Professor Corno: About your Mouthpiece Choice
This question recently came in through the contact page and was passed on to Prof. Corno:
What’s the best way to pick out a mouthpiece? I’m a student looking for a comfortable mouthpiece that will help me in the high range, and also to help me play louder, while keeping a good tone.
Picking out a mouthpiece is a great topic but it is potentially a surprisingly divisive one as well. A lot of teachers and players out there, truth be told, know very little about the topic but cover up their lack of practical knowledge very well.
Brand X mouthpieces won’t cut it. Low quality control brands of the past won’t cut it. It is your most important investment in horn playing. Get a good one! A good mouthpiece costs more than $35.
A trumpet player that has gone on record on the topic is Jens Lindemann. One big point in the video “On Choosing a Trumpet Mouthpiece to Suit Your Embouchure” is that you really can and probably should use something smaller than the “traditional” “orchestral” type mouthpiece. His comments are pretty easy to translate to horn in a video that may be viewed here.
His main starting statement in the video is that “90% of trumpet players out there play a mouthpiece that is too big.” This is also probably true on horn as well.

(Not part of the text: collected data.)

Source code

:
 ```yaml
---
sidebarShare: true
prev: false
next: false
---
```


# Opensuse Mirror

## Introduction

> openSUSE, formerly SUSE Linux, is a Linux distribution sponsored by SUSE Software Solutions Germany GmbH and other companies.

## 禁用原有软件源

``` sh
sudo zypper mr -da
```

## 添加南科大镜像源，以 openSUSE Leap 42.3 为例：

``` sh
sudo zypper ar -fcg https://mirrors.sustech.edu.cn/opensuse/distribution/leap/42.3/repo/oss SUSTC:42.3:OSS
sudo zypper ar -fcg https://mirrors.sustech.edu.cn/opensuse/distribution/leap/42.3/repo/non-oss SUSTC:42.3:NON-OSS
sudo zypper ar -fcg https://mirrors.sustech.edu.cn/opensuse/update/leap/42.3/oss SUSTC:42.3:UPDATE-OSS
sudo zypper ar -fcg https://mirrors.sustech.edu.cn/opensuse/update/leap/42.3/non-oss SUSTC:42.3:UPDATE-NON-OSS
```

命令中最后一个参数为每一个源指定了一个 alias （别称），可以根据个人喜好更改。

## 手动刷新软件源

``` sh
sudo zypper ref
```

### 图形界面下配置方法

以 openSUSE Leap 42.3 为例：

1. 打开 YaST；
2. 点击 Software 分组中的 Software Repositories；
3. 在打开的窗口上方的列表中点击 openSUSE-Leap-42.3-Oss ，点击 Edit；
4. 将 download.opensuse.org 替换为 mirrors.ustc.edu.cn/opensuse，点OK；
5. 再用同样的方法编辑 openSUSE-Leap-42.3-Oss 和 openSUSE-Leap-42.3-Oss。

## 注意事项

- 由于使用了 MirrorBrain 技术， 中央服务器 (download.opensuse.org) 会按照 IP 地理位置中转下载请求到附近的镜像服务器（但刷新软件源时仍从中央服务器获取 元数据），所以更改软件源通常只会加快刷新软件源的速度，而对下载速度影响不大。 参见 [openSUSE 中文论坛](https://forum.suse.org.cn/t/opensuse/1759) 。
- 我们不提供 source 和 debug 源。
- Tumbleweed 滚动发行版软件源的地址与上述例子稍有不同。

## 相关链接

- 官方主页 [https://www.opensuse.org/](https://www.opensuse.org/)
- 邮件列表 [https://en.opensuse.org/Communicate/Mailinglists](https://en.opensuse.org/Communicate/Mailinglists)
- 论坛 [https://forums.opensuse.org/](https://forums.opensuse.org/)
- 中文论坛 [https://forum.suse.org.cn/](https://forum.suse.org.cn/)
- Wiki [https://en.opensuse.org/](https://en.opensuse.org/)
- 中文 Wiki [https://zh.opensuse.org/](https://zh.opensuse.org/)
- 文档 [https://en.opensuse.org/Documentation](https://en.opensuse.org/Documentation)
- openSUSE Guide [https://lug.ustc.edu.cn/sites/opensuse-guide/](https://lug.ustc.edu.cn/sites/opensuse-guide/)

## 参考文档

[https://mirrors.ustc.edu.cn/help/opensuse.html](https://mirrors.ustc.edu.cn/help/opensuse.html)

To continue that thought I would say that you need to think outside of the box and go into some testing of your own with an open mind. But to offer a bit of direction similar to that heard in the video just linked, speaking generally the “real man” big mouthpieces seen commonly in years gone by are falling out of favor. They can work fine for a very strong player with very strong chops, but for the average mere mortal just don’t cut it, be willing to try something smaller. This is especially clear if you have listeners who are familiar with the horn hear the mouthpieces in question back to back out in a room. Some mouthpieces have fuzzy articulations and are harder to play on too. Why work so hard? Consider all the options you can.